■ Directions
All lines from the one with "- **Procedure**: Same" to the end of the entries below must be written out exactly. Leave out any other line.

■ Information
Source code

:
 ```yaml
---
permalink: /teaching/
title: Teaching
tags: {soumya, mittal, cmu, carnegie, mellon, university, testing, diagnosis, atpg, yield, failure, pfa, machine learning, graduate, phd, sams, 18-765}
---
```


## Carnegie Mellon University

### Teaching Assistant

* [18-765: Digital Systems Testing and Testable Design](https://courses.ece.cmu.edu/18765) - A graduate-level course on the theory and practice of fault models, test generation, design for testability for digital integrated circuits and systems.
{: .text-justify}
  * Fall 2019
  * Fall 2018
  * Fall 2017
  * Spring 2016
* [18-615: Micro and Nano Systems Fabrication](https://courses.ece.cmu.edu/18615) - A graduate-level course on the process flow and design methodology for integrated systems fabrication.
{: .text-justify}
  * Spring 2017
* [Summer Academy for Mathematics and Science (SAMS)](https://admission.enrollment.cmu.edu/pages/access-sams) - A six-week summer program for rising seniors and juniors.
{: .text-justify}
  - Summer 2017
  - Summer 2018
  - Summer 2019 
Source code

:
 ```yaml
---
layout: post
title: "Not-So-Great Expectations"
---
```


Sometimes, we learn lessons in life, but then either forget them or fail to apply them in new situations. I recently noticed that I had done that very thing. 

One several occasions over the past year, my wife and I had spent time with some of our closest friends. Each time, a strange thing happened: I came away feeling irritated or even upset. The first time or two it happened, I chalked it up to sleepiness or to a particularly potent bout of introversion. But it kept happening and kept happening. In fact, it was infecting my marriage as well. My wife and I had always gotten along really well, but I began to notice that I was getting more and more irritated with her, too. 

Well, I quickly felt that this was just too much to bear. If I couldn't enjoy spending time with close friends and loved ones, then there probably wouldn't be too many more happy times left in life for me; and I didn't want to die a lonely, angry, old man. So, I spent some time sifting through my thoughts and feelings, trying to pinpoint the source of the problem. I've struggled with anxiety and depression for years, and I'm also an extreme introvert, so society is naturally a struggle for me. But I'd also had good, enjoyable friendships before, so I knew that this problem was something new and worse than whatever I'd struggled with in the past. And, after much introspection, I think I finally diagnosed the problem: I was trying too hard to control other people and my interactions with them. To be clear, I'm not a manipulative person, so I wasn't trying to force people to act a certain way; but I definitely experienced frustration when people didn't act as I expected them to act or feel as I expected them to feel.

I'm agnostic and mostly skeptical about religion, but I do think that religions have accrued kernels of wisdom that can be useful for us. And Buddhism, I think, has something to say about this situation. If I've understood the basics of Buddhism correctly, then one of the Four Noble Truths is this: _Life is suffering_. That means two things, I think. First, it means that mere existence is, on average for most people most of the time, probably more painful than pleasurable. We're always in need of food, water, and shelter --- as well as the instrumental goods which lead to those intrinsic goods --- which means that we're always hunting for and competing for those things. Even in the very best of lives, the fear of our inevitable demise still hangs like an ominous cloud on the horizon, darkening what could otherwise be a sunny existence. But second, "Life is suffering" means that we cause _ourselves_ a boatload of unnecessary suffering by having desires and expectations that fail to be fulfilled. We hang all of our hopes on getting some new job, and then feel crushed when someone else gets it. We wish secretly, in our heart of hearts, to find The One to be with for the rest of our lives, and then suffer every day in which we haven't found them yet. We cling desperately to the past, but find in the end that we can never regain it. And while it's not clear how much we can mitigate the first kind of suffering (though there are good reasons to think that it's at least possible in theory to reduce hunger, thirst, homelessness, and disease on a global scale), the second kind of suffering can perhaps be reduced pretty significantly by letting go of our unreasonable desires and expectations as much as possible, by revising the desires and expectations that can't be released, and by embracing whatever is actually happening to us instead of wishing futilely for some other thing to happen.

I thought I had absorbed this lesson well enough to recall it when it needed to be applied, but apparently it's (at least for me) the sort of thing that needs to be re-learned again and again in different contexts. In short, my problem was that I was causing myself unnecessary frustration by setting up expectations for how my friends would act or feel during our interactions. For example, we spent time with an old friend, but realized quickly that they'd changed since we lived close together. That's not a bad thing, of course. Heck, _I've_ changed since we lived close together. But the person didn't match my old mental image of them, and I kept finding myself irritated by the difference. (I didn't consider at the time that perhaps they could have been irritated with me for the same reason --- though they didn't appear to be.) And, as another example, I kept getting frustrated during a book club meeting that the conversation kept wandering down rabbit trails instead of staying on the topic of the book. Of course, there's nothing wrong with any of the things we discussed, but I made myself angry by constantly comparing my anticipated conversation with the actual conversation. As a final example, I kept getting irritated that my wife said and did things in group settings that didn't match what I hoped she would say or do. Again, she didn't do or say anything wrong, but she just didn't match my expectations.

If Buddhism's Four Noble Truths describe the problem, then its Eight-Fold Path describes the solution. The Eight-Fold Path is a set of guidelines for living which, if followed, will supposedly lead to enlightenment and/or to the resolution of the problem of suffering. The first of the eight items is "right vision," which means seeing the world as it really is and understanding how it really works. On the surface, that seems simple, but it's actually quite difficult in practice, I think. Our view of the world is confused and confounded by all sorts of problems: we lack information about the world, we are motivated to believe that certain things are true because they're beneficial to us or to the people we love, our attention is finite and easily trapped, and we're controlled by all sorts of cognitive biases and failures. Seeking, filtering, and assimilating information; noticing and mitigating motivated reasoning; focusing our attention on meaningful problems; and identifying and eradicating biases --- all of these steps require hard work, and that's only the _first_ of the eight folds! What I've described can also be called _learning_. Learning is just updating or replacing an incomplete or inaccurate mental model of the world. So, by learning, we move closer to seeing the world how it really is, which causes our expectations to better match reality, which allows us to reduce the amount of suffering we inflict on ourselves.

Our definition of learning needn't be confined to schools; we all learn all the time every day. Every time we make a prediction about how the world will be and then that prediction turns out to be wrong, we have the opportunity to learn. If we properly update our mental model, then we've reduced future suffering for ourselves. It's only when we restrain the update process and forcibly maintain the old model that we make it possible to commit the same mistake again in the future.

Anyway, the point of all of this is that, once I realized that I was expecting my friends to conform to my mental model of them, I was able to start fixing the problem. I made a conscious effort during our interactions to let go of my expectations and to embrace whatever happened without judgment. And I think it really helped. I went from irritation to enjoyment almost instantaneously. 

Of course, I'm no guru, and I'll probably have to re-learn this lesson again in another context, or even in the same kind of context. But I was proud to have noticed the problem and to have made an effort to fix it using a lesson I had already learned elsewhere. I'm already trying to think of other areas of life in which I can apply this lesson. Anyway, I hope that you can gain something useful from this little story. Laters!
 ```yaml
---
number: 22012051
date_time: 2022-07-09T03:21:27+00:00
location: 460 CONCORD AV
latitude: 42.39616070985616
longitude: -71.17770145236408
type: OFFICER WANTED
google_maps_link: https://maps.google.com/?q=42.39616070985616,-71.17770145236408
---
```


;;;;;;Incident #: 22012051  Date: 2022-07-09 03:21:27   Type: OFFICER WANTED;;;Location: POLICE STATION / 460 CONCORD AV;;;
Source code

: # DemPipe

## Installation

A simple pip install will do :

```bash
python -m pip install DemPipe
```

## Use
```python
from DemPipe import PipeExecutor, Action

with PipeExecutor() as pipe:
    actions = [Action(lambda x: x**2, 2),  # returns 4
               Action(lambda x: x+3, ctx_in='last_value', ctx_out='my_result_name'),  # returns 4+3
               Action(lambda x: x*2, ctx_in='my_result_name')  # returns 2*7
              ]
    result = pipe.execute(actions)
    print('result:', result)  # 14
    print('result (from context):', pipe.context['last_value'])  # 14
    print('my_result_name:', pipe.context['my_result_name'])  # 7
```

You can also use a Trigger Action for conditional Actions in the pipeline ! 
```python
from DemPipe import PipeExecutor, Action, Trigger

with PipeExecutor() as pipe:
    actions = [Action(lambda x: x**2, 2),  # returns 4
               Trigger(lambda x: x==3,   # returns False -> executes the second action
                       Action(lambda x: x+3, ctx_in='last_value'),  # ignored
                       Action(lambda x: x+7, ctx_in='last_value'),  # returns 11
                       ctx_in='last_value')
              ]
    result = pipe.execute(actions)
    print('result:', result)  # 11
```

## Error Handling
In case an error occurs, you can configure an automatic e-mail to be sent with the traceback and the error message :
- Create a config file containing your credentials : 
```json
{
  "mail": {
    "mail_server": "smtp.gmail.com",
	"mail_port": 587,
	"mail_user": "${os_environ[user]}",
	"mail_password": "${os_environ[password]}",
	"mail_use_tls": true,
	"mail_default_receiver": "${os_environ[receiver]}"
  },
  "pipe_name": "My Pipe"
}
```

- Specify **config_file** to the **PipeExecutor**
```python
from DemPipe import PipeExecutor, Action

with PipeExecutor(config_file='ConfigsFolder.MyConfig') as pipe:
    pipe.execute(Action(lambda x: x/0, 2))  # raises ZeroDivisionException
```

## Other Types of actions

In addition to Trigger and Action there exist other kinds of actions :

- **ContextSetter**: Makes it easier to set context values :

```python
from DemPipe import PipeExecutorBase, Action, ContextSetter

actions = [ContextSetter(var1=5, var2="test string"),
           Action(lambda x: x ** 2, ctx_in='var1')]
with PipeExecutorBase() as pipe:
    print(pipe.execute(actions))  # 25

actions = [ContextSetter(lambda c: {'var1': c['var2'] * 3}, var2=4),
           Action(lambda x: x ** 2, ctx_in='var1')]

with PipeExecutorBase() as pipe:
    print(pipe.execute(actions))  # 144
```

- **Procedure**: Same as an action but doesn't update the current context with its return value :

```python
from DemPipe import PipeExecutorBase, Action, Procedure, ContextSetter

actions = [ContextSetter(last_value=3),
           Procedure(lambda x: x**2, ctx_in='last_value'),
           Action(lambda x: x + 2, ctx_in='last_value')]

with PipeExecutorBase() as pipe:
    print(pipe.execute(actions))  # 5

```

■ Written answer
- **Procedure**: Same as an action but doesn't update the current context with its return value :

```python
from DemPipe import PipeExecutorBase, Action, Procedure, ContextSetter

actions = [ContextSetter(last_value=3),
           Procedure(lambda x: x**2, ctx_in='last_value'),
           Action(lambda x: x + 2, ctx_in='last_value')]

with PipeExecutorBase() as pipe:
    print(pipe.execute(actions))  # 5

```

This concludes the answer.